Questa situazione si è venuta a creare nel corso degli ultimi quattro decenni, causata dalla disparità di velocità fra la crescita economica e le riforme civili. Economicamente parlando, la Cina si è rapidamente trasformata, da un’economia pianificata che era, in un’economia mista, con ampi settori affidati al mercato libero. Ma da un punto di vista civile, i contadini e i cittadini sono e restano legati ai loro luoghi di residenza e hanno ben poche possibilità di spostarsi all’interno del paese, come avveniva nell’Urss staliniana e, appunto, nella Cina di Mao. Il sistema hukou è stato riformato e liberalizzato, dopo gli ultimi emendamenti del 2014 è possibile convertire più facilmente la residenza di un’area agricola in quella di un’area urbana. Ma si tratta di appena tre anni su quasi quaranta, troppo poco per vedere e valutare i risultati. E non tutti i contadini, almeno per ora, intendono rinunciare ai pochi diritti che dà loro la residenza nell’area di origine: un pezzo di terra da sfruttare e conservare per sussistenza.
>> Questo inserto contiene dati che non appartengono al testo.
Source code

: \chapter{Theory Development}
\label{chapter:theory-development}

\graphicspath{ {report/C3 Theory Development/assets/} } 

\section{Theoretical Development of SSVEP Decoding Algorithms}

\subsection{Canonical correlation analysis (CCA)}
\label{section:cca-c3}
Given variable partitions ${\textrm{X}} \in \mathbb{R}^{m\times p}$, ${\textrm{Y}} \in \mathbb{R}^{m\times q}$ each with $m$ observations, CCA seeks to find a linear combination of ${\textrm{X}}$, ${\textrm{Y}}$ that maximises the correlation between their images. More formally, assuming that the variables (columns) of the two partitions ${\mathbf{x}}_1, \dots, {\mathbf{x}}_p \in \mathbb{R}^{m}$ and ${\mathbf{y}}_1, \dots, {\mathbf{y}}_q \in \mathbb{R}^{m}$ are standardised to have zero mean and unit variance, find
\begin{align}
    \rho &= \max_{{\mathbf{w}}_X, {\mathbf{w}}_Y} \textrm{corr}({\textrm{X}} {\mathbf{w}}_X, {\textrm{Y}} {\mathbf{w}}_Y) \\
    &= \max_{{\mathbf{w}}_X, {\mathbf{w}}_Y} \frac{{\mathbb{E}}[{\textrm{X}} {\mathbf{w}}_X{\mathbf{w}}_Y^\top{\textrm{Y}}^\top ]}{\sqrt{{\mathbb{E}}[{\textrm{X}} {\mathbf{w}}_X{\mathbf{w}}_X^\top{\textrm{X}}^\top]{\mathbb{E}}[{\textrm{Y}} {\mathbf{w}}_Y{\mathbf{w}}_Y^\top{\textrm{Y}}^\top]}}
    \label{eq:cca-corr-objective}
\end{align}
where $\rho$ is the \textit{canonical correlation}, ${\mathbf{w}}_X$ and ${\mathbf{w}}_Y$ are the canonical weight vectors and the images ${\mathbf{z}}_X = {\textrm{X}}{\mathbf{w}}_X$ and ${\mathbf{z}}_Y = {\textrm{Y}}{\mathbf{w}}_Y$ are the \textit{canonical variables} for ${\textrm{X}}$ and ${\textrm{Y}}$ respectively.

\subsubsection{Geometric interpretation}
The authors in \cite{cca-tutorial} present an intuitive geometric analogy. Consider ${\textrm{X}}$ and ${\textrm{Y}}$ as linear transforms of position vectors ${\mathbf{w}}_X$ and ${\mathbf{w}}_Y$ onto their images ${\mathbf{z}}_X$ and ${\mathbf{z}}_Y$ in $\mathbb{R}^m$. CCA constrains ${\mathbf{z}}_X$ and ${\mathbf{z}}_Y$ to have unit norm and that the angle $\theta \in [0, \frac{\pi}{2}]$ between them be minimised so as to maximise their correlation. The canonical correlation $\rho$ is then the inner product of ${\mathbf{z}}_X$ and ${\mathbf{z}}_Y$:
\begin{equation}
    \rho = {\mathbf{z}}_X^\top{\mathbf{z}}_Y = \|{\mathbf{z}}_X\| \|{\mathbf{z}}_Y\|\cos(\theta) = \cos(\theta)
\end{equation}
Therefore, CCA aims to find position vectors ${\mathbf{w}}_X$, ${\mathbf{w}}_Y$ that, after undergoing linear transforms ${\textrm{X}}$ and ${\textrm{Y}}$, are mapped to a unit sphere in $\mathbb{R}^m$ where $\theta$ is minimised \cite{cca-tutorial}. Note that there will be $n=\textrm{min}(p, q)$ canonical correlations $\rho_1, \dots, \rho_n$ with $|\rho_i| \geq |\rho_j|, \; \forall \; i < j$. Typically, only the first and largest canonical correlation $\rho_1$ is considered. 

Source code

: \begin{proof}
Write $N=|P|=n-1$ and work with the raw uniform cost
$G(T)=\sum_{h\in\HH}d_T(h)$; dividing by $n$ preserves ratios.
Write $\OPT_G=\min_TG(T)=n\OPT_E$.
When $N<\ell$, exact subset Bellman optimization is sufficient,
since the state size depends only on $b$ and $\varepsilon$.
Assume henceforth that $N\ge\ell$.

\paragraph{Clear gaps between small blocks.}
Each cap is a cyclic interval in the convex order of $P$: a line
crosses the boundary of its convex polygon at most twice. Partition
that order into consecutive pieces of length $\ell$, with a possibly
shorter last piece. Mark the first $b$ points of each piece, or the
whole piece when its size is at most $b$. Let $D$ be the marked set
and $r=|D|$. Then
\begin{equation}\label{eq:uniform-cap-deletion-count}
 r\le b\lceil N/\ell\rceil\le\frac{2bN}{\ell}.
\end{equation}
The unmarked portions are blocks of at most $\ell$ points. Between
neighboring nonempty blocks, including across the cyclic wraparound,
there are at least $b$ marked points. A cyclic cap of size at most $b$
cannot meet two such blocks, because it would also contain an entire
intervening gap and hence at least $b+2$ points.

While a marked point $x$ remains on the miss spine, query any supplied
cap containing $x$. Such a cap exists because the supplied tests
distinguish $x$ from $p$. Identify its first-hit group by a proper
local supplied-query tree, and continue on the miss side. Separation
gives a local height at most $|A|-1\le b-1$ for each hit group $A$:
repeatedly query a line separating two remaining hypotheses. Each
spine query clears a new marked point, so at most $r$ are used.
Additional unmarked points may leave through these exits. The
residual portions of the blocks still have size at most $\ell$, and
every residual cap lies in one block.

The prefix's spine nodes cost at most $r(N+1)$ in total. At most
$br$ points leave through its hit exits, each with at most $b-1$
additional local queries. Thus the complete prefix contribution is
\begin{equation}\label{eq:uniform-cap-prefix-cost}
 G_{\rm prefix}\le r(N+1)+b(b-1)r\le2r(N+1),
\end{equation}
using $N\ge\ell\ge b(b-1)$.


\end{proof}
La disparità fra crescita economica e un sistema burocratico ancora comunista ha prodotto più di 200 milioni (fino a 278 milioni, secondo il censimento del 2010) di emigranti interni, che una volta insediatisi nelle città, non essendo residenti registrati, non hanno diritti a nulla. Dunque: niente sanità pubblica, niente istruzione pubblica per i figli, niente pensione, niente diritti del lavoro. Datori di lavoro senza scrupoli li impiegano per costruire interi quartieri, pagandoli in nero o non pagandoli affatto. Tanto “non esistono”. Pechino, Shanghai e le città della costa sudorientale hanno una popolazione superiore del 200% rispetto a quella ufficialmente registrata, secondo il censimento del 2010. Sono una forza lavoro a basso costo, il 40% del totale dei lavoratori nelle maggiori aree urbane. Contribuiscono enormemente alla crescita del paese, pur non godendone i frutti.

Quando si parla di immigrazione disumana, si afferma troppo frettolosamente che l’Europa e il Nord America siano gli egoisti del mondo, non si pensa mai abbastanza alla realtà extra-occidentale. A fronte di un Occidente che fa il possibile per salvare vite, accogliere e sfamare cittadini di altri continenti, esiste un Oriente che sfrutta e butta via i propri cittadini. E' la vera cultura dello scarto, quella di una Cina in cui il materialismo è tuttora religione di Stato.